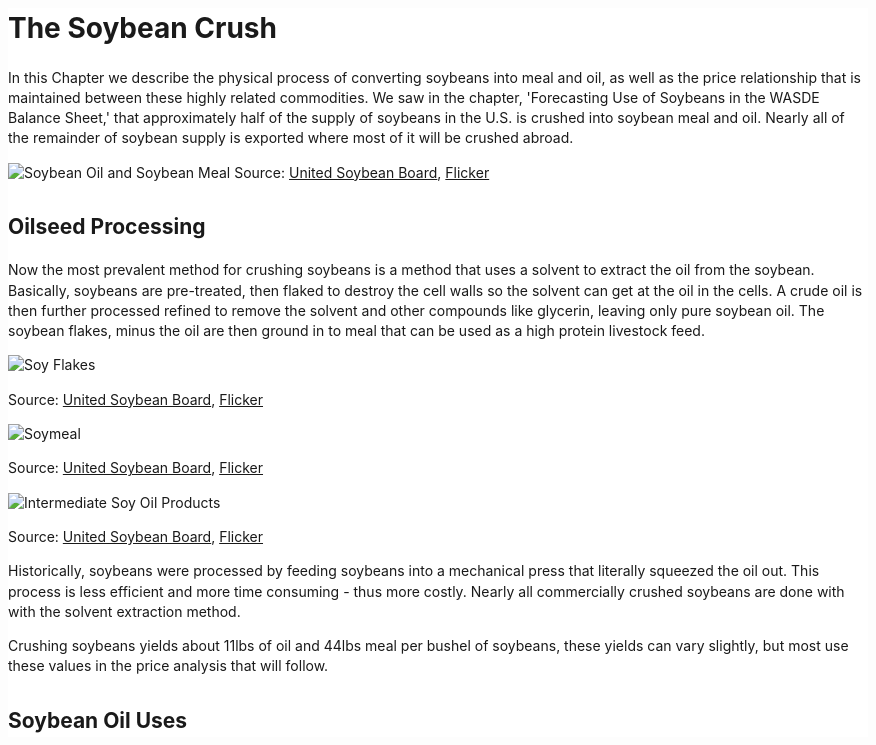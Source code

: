 # The Soybean Crush




In this Chapter we describe the physical process of converting soybeans into meal and oil, as well as the price relationship that is maintained between these highly related commodities. We saw in the chapter, 'Forecasting Use of Soybeans in the WASDE Balance Sheet,' that approximately half of the supply of soybeans in the U.S. is crushed into soybean meal and oil. Nearly all of the remainder of soybean supply is exported where most of it will be crushed abroad.

![Soybean Oil and Soybean Meal](images/soyoilmeal_checkoff.jpg)
Source: [United Soybean Board](http://unitedsoybean.org/), [Flicker](https://www.flickr.com/photos/unitedsoybean/10059732523/in/photolist-gjWL1c-iSHsD6-gjRZN5-gjSiez-gjRDSm-3GTus-gjT5Pf-gjT5FQ-gjT5Zf-iRrGux-5mxrJp-iRuCDS-fEhEb4-iSHt56-gjSLAj-gjTptX-gjSLDL-gjSNeR-gjSLEC-gjT72q-6m2BCX-gjSUHT-gjTpzi-6m6Jay-qBtpPq-5wBq3U-gjWLbe-aMpXNc-qRDdLA-gjWY8m-rujuvk-iRqECD-rNDaeg-GL7Qd-6m2Yyc-6JGi4H-ar3khU-cNjfUf-6m2A3g-aE4dw4-c3VUt9-c3VVq5-4JzMWS-6KY45z-6m2Xsv-6m6Eny-6m2XZg-6m2WVa-6m2ZFF-6m7ad1)


## Oilseed Processing

Now the most prevalent method for crushing soybeans is a method that uses a solvent to extract the oil from the soybean. Basically, soybeans are pre-treated, then flaked to destroy the cell walls so the solvent can get at the oil in the cells. A crude oil is then further processed refined to remove the solvent and other compounds like glycerin, leaving only pure soybean oil. The soybean flakes, minus the oil are then ground in to meal that can be used as a high protein livestock feed. 

![Soy Flakes](images/soyflakes.jpg)

Source: [United Soybean Board](http://unitedsoybean.org/), [Flicker](https://www.flickr.com/photos/unitedsoybean/10059015936/)

![Soymeal](images/soymeal.jpg)

Source: [United Soybean Board](http://unitedsoybean.org/), [Flicker](https://www.flickr.com/photos/unitedsoybean/10059074033/)


![Intermediate Soy Oil Products](images/crush_products.jpg)

Source: [United Soybean Board](http://unitedsoybean.org/), [Flicker](https://www.flickr.com/photos/unitedsoybean/10058954054/)


Historically, soybeans were processed by feeding soybeans into a mechanical press that literally squeezed the oil out. This process is less efficient and more time consuming - thus more costly. Nearly all commercially crushed soybeans are done with with the solvent extraction method. 

Crushing soybeans yields about 11lbs of oil and 44lbs meal per bushel of soybeans, these yields can vary slightly, but most use these values in the price analysis that will follow. 



## Soybean Oil Uses
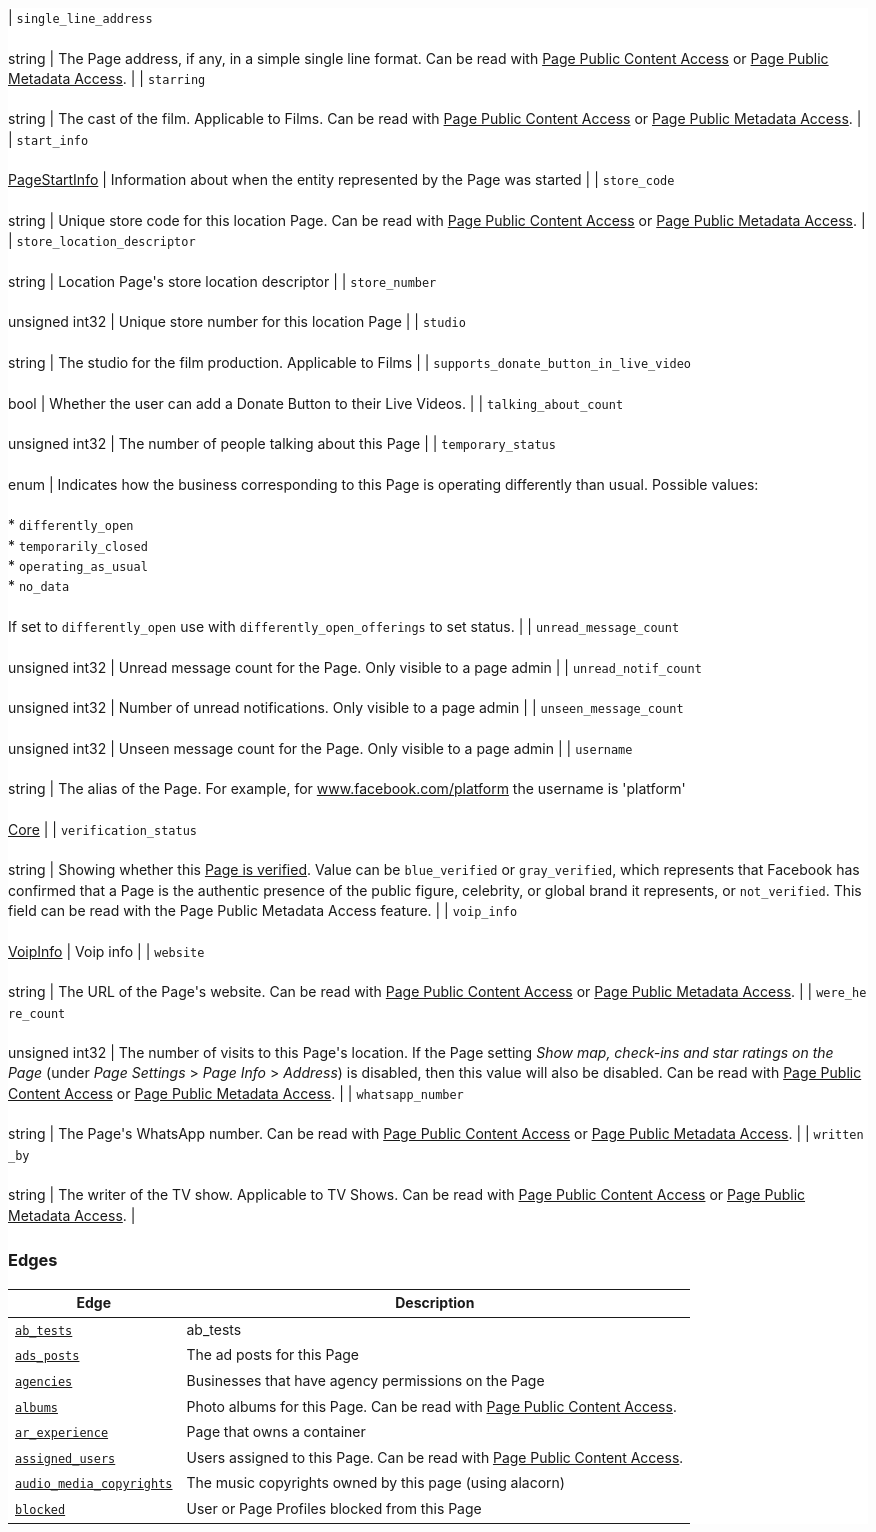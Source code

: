 | `single_line_address`<br><br>string | The Page address, if any, in a simple single line format. Can be read with [Page Public Content Access](https://developers.facebook.com/docs/apps/review/feature/#reference-PAGES_ACCESS) or [Page Public Metadata Access](https://developers.facebook.com/docs/apps/review/feature#page-public-metadata-access). |
| `starring`<br><br>string | The cast of the film. Applicable to Films. Can be read with [Page Public Content Access](https://developers.facebook.com/docs/apps/review/feature/#reference-PAGES_ACCESS) or [Page Public Metadata Access](https://developers.facebook.com/docs/apps/review/feature#page-public-metadata-access). |
| `start_info`[](#)<br><br>[PageStartInfo](https://developers.facebook.com/docs/graph-api/reference/page-start-info/) | Information about when the entity represented by the Page was started |
| `store_code`<br><br>string | Unique store code for this location Page. Can be read with [Page Public Content Access](https://developers.facebook.com/docs/apps/review/feature/#reference-PAGES_ACCESS) or [Page Public Metadata Access](https://developers.facebook.com/docs/apps/review/feature#page-public-metadata-access). |
| `store_location_descriptor`[](#)<br><br>string | Location Page's store location descriptor |
| `store_number`<br><br>unsigned int32 | Unique store number for this location Page |
| `studio`<br><br>string | The studio for the film production. Applicable to Films |
| `supports_donate_button_in_live_video`<br><br>bool | Whether the user can add a Donate Button to their Live Videos. |
| `talking_about_count`<br><br>unsigned int32 | The number of people talking about this Page |
| `temporary_status`<br><br>enum | Indicates how the business corresponding to this Page is operating differently than usual. Possible values:<br><br>* `differently_open`<br>* `temporarily_closed`<br>* `operating_as_usual`<br>* `no_data`<br><br>If set to `differently_open` use with `differently_open_offerings` to set status. |
| `unread_message_count`<br><br>unsigned int32 | Unread message count for the Page. Only visible to a page admin |
| `unread_notif_count`<br><br>unsigned int32 | Number of unread notifications. Only visible to a page admin |
| `unseen_message_count`<br><br>unsigned int32 | Unseen message count for the Page. Only visible to a page admin |
| `username`<br><br>string | The alias of the Page. For example, for www.facebook.com/platform the username is 'platform'<br><br>[Core](https://developers.facebook.com/docs/apps/versions/#coreextended) |
| `verification_status`[](#)<br><br>string | Showing whether this [Page is verified](https://www.facebook.com/help/1288173394636262). Value can be `blue_verified` or `gray_verified`, which represents that Facebook has confirmed that a Page is the authentic presence of the public figure, celebrity, or global brand it represents, or `not_verified`. This field can be read with the Page Public Metadata Access feature. |
| `voip_info`<br><br>[VoipInfo](https://developers.facebook.com/docs/graph-api/reference/voip-info/) | Voip info |
| `website`<br><br>string | The URL of the Page's website. Can be read with [Page Public Content Access](https://developers.facebook.com/docs/apps/review/feature/#reference-PAGES_ACCESS) or [Page Public Metadata Access](https://developers.facebook.com/docs/apps/review/feature#page-public-metadata-access). |
| `were_here_count`<br><br>unsigned int32 | The number of visits to this Page's location. If the Page setting _Show map, check-ins and star ratings on the Page_ (under _Page Settings_ > _Page Info_ > _Address_) is disabled, then this value will also be disabled. Can be read with [Page Public Content Access](https://developers.facebook.com/docs/apps/review/feature/#reference-PAGES_ACCESS) or [Page Public Metadata Access](https://developers.facebook.com/docs/apps/review/feature#page-public-metadata-access). |
| `whatsapp_number`<br><br>string | The Page's WhatsApp number. Can be read with [Page Public Content Access](https://developers.facebook.com/docs/apps/review/feature/#reference-PAGES_ACCESS) or [Page Public Metadata Access](https://developers.facebook.com/docs/apps/review/feature#page-public-metadata-access). |
| `written_by`<br><br>string | The writer of the TV show. Applicable to TV Shows. Can be read with [Page Public Content Access](https://developers.facebook.com/docs/apps/review/feature/#reference-PAGES_ACCESS) or [Page Public Metadata Access](https://developers.facebook.com/docs/apps/review/feature#page-public-metadata-access). |

### Edges

| Edge | Description |
| --- | --- |
| [`ab_tests`](https://developers.facebook.com/docs/graph-api/reference/page/ab_tests/) | ab\_tests |
| [`ads_posts`](https://developers.facebook.com/docs/graph-api/reference/page/ads_posts/) | The ad posts for this Page |
| [`agencies`](https://developers.facebook.com/docs/graph-api/reference/page/agencies/) | Businesses that have agency permissions on the Page |
| [`albums`](https://developers.facebook.com/docs/graph-api/reference/page/albums/) | Photo albums for this Page. Can be read with [Page Public Content Access](https://developers.facebook.com/docs/apps/review/feature/#reference-PAGES_ACCESS). |
| [`ar_experience`](https://developers.facebook.com/docs/graph-api/reference/page/ar_experience/) | Page that owns a container |
| [`assigned_users`](https://developers.facebook.com/docs/graph-api/reference/page/assigned_users/) | Users assigned to this Page. Can be read with [Page Public Content Access](https://developers.facebook.com/docs/apps/review/feature/#reference-PAGES_ACCESS). |
| [`audio_media_copyrights`](https://developers.facebook.com/docs/graph-api/reference/page/audio_media_copyrights/) | The music copyrights owned by this page (using alacorn) |
| [`blocked`](https://developers.facebook.com/docs/graph-api/reference/page/blocked/) | User or Page Profiles blocked from this Page |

☆ ☆ ☆

__Exercise directions__
In the listing above, find the line holding "Live Videos. |" and the line holding "of the Page's", then output those two lines and every line between them exactly.

__Solution to the problem__
| `supports_donate_button_in_live_video`<br><br>bool | Whether the user can add a Donate Button to their Live Videos. |
| `talking_about_count`<br><br>unsigned int32 | The number of people talking about this Page |
| `temporary_status`<br><br>enum | Indicates how the business corresponding to this Page is operating differently than usual. Possible values:<br><br>* `differently_open`<br>* `temporarily_closed`<br>* `operating_as_usual`<br>* `no_data`<br><br>If set to `differently_open` use with `differently_open_offerings` to set status. |
| `unread_message_count`<br><br>unsigned int32 | Unread message count for the Page. Only visible to a page admin |
| `unread_notif_count`<br><br>unsigned int32 | Number of unread notifications. Only visible to a page admin |
| `unseen_message_count`<br><br>unsigned int32 | Unseen message count for the Page. Only visible to a page admin |
| `username`<br><br>string | The alias of the Page. For example, for www.facebook.com/platform the username is 'platform'<br><br>[Core](https://developers.facebook.com/docs/apps/versions/#coreextended) |
| `verification_status`[](#)<br><br>string | Showing whether this [Page is verified](https://www.facebook.com/help/1288173394636262). Value can be `blue_verified` or `gray_verified`, which represents that Facebook has confirmed that a Page is the authentic presence of the public figure, celebrity, or global brand it represents, or `not_verified`. This field can be read with the Page Public Metadata Access feature. |
| `voip_info`<br><br>[VoipInfo](https://developers.facebook.com/docs/graph-api/reference/voip-info/) | Voip info |
| `website`<br><br>string | The URL of the Page's website. Can be read with [Page Public Content Access](https://developers.facebook.com/docs/apps/review/feature/#reference-PAGES_ACCESS) or [Page Public Metadata Access](https://developers.facebook.com/docs/apps/review/feature#page-public-metadata-access). |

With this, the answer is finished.